## What is being asked
Return exactly the span that opens with the line containing "approve the user's" and closes with the final line of the records, both included.

++++++++

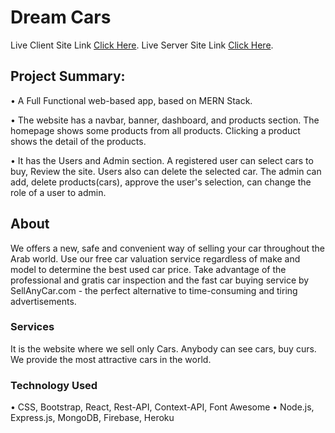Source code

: # Dream Cars

Live Client Site Link [Click Here](https://car-420.web.app/).
Live Server Site Link [Click Here](https://glacial-savannah-97798.herokuapp.com/).

## Project Summary:

• A Full Functional web-based app, based on MERN Stack.

• The website has a navbar, banner, dashboard, and products section. The homepage
shows some products from all products. Clicking a product shows the detail of the
products.

• It has the Users and Admin section. A registered user can select cars to buy, Review the
site. Users also can delete the selected car. The admin can add, delete products(cars),
approve the user's selection, can change the role of a user to admin.

## About

We offers a new, safe and convenient way of selling your car throughout the Arab world. Use our free car valuation service regardless of make and model to determine the best used car price. Take advantage of the professional and gratis car inspection and the fast car buying service by SellAnyCar.com - the perfect alternative to time-consuming and tiring advertisements.

### Services

It is the website where we sell only Cars. Anybody can see cars, buy curs. We provide the most attractive cars in the world.

### Technology Used

• CSS, Bootstrap, React, Rest-API, Context-API, Font Awesome
• Node.js, Express.js, MongoDB, Firebase, Heroku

++++++++

## The completed task
approve the user's selection, can change the role of a user to admin.

## About

We offers a new, safe and convenient way of selling your car throughout the Arab world. Use our free car valuation service regardless of make and model to determine the best used car price. Take advantage of the professional and gratis car inspection and the fast car buying service by SellAnyCar.com - the perfect alternative to time-consuming and tiring advertisements.

### Services

It is the website where we sell only Cars. Anybody can see cars, buy curs. We provide the most attractive cars in the world.

### Technology Used

• CSS, Bootstrap, React, Rest-API, Context-API, Font Awesome
• Node.js, Express.js, MongoDB, Firebase, Heroku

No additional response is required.